→ THE TASK: Search the listing below for the string "Identity" and copy every line where it occurs.

→ INFORMATION:
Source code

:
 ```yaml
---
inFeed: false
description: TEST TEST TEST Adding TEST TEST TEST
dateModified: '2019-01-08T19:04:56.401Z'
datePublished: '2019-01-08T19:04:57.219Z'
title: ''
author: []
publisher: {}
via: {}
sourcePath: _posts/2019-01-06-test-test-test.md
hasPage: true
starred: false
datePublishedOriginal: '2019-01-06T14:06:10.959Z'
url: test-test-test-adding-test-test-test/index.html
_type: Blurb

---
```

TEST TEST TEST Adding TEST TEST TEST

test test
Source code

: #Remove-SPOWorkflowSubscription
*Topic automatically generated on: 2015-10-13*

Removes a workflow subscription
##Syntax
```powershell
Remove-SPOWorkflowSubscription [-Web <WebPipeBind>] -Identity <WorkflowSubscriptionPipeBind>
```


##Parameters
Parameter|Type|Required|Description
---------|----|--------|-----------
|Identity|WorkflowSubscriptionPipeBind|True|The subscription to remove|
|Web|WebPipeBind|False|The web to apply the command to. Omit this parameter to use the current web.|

→ ANSWER FOR THIS EXERCISE:
Remove-SPOWorkflowSubscription [-Web <WebPipeBind>] -Identity <WorkflowSubscriptionPipeBind>
|Identity|WorkflowSubscriptionPipeBind|True|The subscription to remove|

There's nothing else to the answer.